Goal of the exercise:
Scan the entries that follow for the word "Python", then report every line in which it appears.

Data listing:

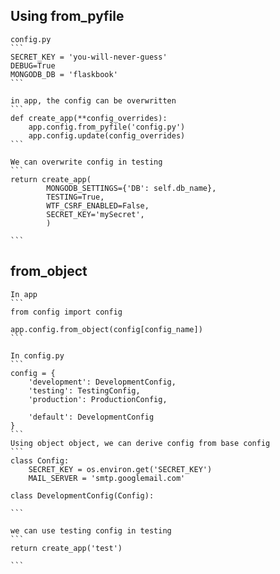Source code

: ## Using from_pyfile
    config.py
    ```
    SECRET_KEY = 'you-will-never-guess'
    DEBUG=True
    MONGODB_DB = 'flaskbook'
    ```
    
    in app, the config can be overwritten
    ```
    def create_app(**config_overrides):
        app.config.from_pyfile('config.py')
        app.config.update(config_overrides)
    ```
    
    We can overwrite config in testing
    ```
    return create_app(
            MONGODB_SETTINGS={'DB': self.db_name},
            TESTING=True,
            WTF_CSRF_ENABLED=False,
            SECRET_KEY='mySecret',
            )
    
    ```

## from_object
    In app
    ```
    from config import config
    
    app.config.from_object(config[config_name])
    ```
    
    In config.py
    ```
    config = {
        'development': DevelopmentConfig,
        'testing': TestingConfig,
        'production': ProductionConfig,
    
        'default': DevelopmentConfig
    }
    ```
    Using object object, we can derive config from base config
    ```
    class Config:
        SECRET_KEY = os.environ.get('SECRET_KEY')
        MAIL_SERVER = 'smtp.googlemail.com'
        
    class DevelopmentConfig(Config):

    ```
    
    we can use testing config in testing
    ```
    return create_app('test')
    
    ```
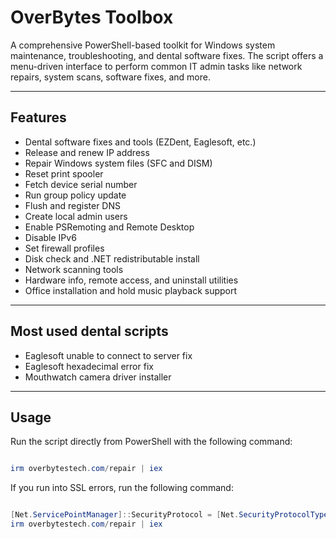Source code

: # OverBytes Toolbox

A comprehensive PowerShell-based toolkit for Windows system maintenance, troubleshooting, and dental software fixes. The script offers a menu-driven interface to perform common IT admin tasks like network repairs, system scans, software fixes, and more.

---

## Features

- Dental software fixes and tools (EZDent, Eaglesoft, etc.)
- Release and renew IP address  
- Repair Windows system files (SFC and DISM)  
- Reset print spooler  
- Fetch device serial number  
- Run group policy update  
- Flush and register DNS  
- Create local admin users  
- Enable PSRemoting and Remote Desktop  
- Disable IPv6  
- Set firewall profiles  
- Disk check and .NET redistributable install   
- Network scanning tools  
- Hardware info, remote access, and uninstall utilities  
- Office installation and hold music playback support  

---

## Most used dental scripts

- Eaglesoft unable to connect to server fix
- Eaglesoft hexadecimal error fix
- Mouthwatch camera driver installer

---

## Usage

Run the script directly from PowerShell with the following command:

```powershell

irm overbytestech.com/repair | iex
```
If you run into SSL errors, run the following command:

```powershell

[Net.ServicePointManager]::SecurityProtocol = [Net.SecurityProtocolType]::Tls12
irm overbytestech.com/repair | iex
```

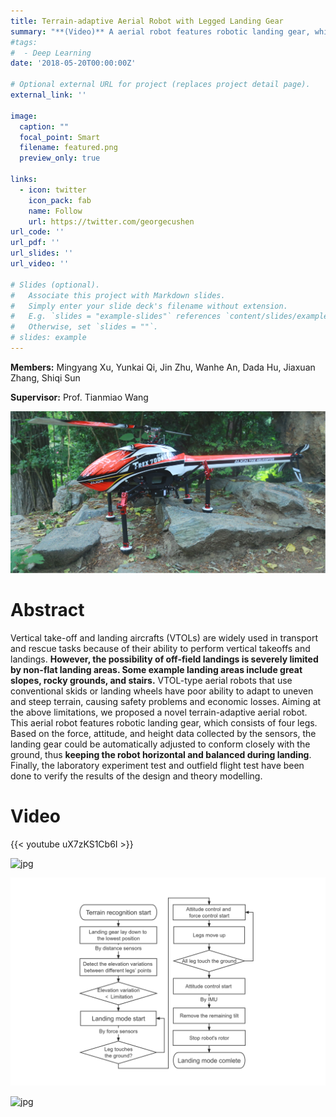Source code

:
 ```yaml
---
title: Terrain-adaptive Aerial Robot with Legged Landing Gear
summary: "**(Video)** A aerial robot features robotic landing gear, which can be automatically adjusted to keep the robot horizontal during landing"
#tags:
#  - Deep Learning
date: '2018-05-20T00:00:00Z'

# Optional external URL for project (replaces project detail page).
external_link: ''

image:
  caption: ""
  focal_point: Smart
  filename: featured.png
  preview_only: true

links:
  - icon: twitter
    icon_pack: fab
    name: Follow
    url: https://twitter.com/georgecushen
url_code: ''
url_pdf: ''
url_slides: ''
url_video: ''

# Slides (optional).
#   Associate this project with Markdown slides.
#   Simply enter your slide deck's filename without extension.
#   E.g. `slides = "example-slides"` references `content/slides/example-slides.md`.
#   Otherwise, set `slides = ""`.
# slides: example
---
```


**Members:** Mingyang Xu, Yunkai Qi, Jin Zhu, Wanhe An, Dada Hu, Jiaxuan Zhang, Shiqi Sun

**Supervisor:** Prof. Tianmiao Wang

![png](la0.png)

# Abstract

Vertical take-off and landing aircrafts (VTOLs) are widely used in transport and rescue tasks because of their ability to perform vertical takeoffs and landings. **However, the possibility of off-field landings is severely limited by non-flat landing areas. Some example landing areas include great slopes, rocky grounds, and stairs.** VTOL-type aerial robots that use conventional skids or landing wheels have poor ability to adapt to uneven and steep terrain, causing safety problems and economic losses. Aiming at the above limitations, we proposed a novel terrain-adaptive aerial robot. This aerial robot features robotic landing gear, which consists of four legs. Based on the force, attitude, and height data collected by the sensors, the landing gear could be automatically adjusted to conform closely with the ground, thus **keeping the robot horizontal and balanced during landing**. Finally, the laboratory experiment test and outfield flight test have been done to verify the results of the design and theory modelling.

# Video

{{< youtube uX7zKS1Cb6I >}}

![jpg](la1.jpg "Overview of developed prototypes")

![jpg](la2.jpg "Process of the terrain-adaptive landing mode")



![jpg](group.jpg)
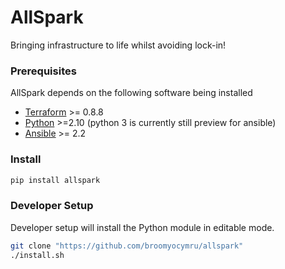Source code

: # AllSpark
Bringing infrastructure to life whilst avoiding lock-in!


### Prerequisites
AllSpark depends on the following software being installed
* [Terraform](https://www.terraform.io/downloads.html) >= 0.8.8
* [Python](https://www.python.org/) >=2.10 (python 3 is currently still preview for ansible)
* [Ansible](http://docs.ansible.com/ansible/intro_installation.html#latest-releases-via-pip) >= 2.2


### Install
```bash
pip install allspark
```

### Developer Setup
Developer setup will install the Python module in editable mode.
```bash
git clone "https://github.com/broomyocymru/allspark"
./install.sh
```
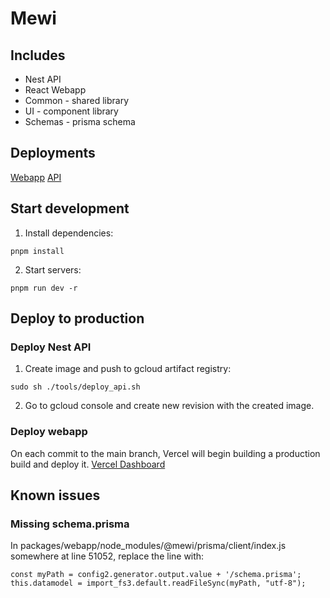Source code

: # Mewi

## Includes

-   Nest API
-   React Webapp
-   Common - shared library
-   UI - component library
-   Schemas - prisma schema

## Deployments

[Webapp](https://mewi.se)
[API](https://api.mewi.se)

## Start development

1. Install dependencies:

```
pnpm install
```

2. Start servers:

```
pnpm run dev -r
```

## Deploy to production

### Deploy Nest API

1. Create image and push to gcloud artifact registry:

```
sudo sh ./tools/deploy_api.sh
```

2. Go to gcloud console and create new revision with the created image.

### Deploy webapp

On each commit to the main branch, Vercel will begin building a production build and deploy it. [Vercel Dashboard](https://vercel.com/dashboard)

## Known issues

### Missing schema.prisma

In packages/webapp/node_modules/@mewi/prisma/client/index.js somewhere at line 51052, replace the line with:
```
const myPath = config2.generator.output.value + '/schema.prisma';
this.datamodel = import_fs3.default.readFileSync(myPath, "utf-8");
```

Result of the exercise:
* [Python](https://www.python.org/) >=2.10 (python 3 is currently still preview for ansible)
Developer setup will install the Python module in editable mode.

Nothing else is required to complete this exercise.